• _Exercise objective_: Look through the lines below for the word "setup", and copy every line that has it.

• _Records supplied_:
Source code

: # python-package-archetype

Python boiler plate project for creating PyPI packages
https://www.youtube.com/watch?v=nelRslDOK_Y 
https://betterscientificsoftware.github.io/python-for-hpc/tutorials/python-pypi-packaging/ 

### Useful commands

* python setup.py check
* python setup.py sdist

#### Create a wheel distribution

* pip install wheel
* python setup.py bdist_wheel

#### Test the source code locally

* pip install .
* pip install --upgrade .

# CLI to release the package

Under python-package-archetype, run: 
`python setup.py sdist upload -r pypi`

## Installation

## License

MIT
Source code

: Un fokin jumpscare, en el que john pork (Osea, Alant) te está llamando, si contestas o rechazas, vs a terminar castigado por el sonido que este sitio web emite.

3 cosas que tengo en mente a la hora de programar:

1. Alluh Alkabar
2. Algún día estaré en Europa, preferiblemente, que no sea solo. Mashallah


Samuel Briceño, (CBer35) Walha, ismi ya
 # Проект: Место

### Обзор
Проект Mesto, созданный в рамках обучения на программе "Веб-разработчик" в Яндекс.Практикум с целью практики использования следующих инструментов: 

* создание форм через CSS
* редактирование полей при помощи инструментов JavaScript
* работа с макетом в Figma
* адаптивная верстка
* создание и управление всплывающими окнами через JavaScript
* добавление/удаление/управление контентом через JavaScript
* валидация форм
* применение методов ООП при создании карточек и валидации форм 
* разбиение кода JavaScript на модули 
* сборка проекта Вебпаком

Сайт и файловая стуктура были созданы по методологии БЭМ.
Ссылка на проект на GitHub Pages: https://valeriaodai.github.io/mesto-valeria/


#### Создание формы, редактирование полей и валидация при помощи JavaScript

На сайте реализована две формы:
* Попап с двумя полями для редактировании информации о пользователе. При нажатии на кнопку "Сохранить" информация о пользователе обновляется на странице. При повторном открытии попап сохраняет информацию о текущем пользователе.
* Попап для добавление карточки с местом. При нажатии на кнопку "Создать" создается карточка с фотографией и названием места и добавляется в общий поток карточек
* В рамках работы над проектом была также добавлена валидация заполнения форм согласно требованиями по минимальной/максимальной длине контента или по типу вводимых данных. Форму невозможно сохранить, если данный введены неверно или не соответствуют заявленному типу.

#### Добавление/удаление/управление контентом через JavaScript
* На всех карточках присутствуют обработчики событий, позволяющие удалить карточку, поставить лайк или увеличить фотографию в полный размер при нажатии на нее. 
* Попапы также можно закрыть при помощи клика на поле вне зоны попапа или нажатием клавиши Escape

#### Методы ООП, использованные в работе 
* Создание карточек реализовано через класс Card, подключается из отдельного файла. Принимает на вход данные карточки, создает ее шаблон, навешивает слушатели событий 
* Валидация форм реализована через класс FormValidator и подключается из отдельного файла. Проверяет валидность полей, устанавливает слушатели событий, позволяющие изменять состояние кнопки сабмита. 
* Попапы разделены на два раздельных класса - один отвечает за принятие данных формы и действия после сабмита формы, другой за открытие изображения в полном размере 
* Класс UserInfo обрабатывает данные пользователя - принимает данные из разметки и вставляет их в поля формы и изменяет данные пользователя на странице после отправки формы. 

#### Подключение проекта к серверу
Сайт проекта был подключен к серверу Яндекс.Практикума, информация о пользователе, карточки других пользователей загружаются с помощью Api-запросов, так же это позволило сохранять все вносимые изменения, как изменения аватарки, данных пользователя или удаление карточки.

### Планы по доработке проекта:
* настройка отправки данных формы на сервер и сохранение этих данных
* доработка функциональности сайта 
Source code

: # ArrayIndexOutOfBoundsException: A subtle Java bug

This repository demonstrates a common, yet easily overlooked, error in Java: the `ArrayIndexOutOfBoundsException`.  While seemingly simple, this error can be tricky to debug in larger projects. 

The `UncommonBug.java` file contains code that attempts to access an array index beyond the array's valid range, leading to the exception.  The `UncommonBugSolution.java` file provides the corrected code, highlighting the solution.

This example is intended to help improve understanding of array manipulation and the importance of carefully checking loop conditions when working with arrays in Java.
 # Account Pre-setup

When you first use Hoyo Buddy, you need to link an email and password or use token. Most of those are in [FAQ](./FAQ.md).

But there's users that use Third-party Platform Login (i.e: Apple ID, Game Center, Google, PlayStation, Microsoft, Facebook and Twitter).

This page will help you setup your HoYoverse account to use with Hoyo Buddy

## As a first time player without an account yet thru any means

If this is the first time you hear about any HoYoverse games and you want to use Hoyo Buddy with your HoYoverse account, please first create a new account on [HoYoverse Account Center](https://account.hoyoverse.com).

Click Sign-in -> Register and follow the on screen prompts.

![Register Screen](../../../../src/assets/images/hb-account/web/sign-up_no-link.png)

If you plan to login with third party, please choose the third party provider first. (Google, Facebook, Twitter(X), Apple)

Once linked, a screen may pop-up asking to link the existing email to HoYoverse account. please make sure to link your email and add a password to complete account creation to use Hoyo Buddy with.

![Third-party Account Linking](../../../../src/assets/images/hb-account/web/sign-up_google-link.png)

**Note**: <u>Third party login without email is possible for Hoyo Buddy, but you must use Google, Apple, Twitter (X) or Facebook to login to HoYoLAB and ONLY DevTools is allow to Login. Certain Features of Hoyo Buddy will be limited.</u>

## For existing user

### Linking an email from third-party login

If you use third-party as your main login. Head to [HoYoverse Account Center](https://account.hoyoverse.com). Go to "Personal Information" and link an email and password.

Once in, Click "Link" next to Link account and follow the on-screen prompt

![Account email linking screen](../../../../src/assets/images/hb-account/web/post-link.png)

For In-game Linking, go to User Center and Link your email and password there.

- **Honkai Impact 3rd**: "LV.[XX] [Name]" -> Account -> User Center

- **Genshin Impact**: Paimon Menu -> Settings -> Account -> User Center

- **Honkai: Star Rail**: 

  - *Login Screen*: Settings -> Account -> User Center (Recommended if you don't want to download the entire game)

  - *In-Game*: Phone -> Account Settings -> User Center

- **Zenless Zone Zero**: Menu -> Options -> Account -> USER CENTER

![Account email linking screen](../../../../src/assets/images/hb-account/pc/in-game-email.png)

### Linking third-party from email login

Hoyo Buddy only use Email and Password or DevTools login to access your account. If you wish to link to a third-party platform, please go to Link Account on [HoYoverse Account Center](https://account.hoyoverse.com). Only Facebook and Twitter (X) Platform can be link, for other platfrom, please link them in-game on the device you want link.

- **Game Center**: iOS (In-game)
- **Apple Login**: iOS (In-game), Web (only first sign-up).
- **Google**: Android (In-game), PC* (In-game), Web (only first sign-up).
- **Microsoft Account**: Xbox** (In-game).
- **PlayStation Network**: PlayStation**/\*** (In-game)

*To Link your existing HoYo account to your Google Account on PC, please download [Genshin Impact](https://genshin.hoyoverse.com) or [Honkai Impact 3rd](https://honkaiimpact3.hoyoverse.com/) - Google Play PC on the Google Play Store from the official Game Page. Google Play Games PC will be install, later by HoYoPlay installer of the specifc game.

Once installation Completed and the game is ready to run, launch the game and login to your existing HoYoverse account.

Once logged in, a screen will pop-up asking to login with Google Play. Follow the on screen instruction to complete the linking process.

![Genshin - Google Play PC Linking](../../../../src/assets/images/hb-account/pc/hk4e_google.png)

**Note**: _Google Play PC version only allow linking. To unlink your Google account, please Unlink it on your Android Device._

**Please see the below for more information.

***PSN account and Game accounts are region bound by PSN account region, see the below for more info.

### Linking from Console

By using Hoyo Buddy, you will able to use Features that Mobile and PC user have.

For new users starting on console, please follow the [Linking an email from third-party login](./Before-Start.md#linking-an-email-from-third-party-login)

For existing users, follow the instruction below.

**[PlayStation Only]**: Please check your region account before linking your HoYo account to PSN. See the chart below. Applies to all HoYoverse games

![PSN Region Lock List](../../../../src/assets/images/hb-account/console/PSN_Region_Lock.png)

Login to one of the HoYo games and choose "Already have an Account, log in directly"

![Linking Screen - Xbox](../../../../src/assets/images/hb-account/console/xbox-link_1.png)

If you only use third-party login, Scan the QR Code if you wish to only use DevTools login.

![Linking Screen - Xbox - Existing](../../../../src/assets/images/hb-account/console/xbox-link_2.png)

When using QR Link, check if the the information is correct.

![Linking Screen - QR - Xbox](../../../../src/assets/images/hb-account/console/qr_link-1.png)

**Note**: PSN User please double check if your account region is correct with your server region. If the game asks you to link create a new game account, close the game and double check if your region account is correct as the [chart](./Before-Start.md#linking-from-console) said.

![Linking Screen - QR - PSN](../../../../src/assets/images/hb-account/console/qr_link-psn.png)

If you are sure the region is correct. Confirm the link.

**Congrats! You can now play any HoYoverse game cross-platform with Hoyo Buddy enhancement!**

• _Task output_:
* python setup.py check
* python setup.py sdist
* python setup.py bdist_wheel
`python setup.py sdist upload -r pypi`
 # Account Pre-setup
This page will help you setup your HoYoverse account to use with Hoyo Buddy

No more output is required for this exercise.